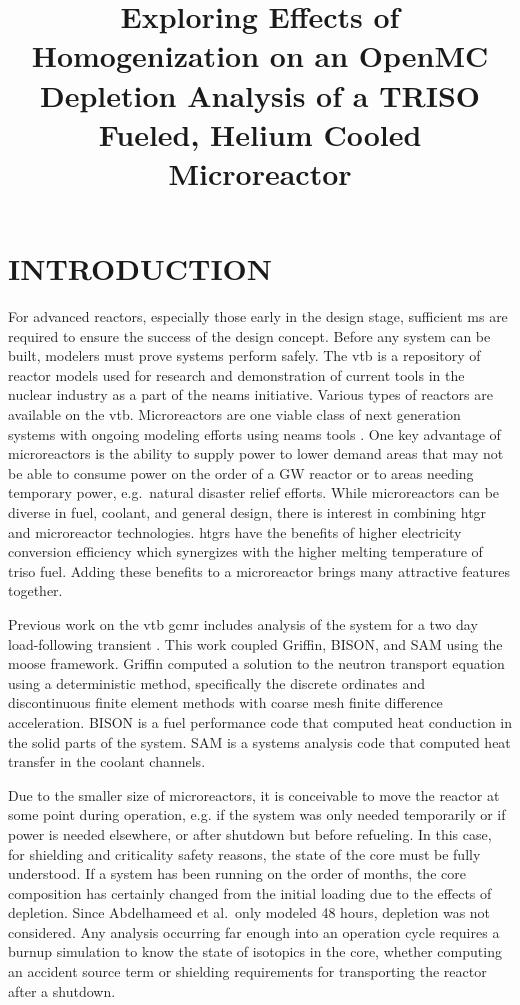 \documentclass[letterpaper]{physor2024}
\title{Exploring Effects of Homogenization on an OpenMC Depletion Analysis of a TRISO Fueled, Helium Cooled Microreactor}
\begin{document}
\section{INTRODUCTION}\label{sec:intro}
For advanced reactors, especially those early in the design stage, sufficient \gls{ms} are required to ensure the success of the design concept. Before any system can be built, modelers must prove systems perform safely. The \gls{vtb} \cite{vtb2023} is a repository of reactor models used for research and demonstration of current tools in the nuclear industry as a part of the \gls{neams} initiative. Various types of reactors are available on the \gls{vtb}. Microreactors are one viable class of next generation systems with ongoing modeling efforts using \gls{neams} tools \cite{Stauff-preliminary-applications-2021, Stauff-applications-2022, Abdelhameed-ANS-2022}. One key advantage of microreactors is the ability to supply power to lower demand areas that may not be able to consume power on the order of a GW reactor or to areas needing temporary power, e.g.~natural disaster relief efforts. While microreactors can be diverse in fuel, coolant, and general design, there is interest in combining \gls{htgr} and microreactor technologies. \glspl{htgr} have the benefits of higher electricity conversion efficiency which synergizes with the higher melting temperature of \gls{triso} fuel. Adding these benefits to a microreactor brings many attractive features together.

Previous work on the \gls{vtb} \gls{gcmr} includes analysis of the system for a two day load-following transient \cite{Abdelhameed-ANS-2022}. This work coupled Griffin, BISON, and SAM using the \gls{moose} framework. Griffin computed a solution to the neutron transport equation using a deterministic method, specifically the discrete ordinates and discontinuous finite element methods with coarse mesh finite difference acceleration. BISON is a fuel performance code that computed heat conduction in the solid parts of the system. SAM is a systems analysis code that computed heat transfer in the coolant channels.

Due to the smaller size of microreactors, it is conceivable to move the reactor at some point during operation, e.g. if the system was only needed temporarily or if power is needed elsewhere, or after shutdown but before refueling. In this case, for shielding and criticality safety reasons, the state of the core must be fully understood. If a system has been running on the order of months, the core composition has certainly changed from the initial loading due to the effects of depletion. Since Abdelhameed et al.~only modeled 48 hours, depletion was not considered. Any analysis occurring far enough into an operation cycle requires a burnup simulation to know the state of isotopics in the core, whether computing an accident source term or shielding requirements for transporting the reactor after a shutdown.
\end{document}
= = = = =
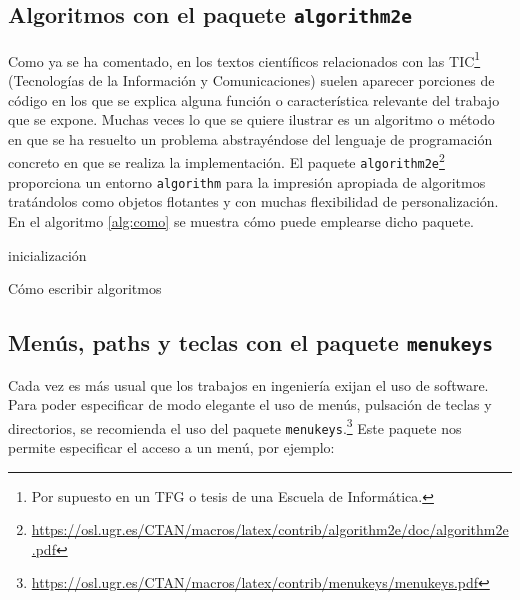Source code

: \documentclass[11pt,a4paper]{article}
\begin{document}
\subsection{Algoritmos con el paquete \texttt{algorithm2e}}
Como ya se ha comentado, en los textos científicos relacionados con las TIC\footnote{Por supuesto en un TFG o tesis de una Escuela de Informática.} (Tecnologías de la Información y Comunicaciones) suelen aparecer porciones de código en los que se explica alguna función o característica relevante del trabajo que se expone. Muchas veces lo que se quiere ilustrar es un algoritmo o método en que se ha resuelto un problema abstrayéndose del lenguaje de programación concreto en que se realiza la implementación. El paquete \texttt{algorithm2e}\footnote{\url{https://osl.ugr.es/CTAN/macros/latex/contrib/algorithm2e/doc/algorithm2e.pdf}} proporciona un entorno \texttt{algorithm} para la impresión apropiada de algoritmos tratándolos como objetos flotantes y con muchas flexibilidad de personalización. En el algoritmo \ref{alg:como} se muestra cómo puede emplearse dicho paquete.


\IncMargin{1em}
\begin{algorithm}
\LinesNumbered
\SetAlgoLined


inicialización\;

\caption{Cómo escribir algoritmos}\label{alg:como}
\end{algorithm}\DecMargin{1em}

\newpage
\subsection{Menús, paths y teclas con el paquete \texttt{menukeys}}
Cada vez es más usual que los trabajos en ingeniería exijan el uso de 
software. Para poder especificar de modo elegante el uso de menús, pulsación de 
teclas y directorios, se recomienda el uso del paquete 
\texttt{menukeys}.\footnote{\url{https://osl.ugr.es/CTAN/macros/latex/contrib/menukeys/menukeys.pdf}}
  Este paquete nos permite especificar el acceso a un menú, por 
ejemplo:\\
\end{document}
= = = = =
**How to complete this task:**
Would you please state how many lines in the material hold "latex"? The number alone will do.

**Completed task:**
2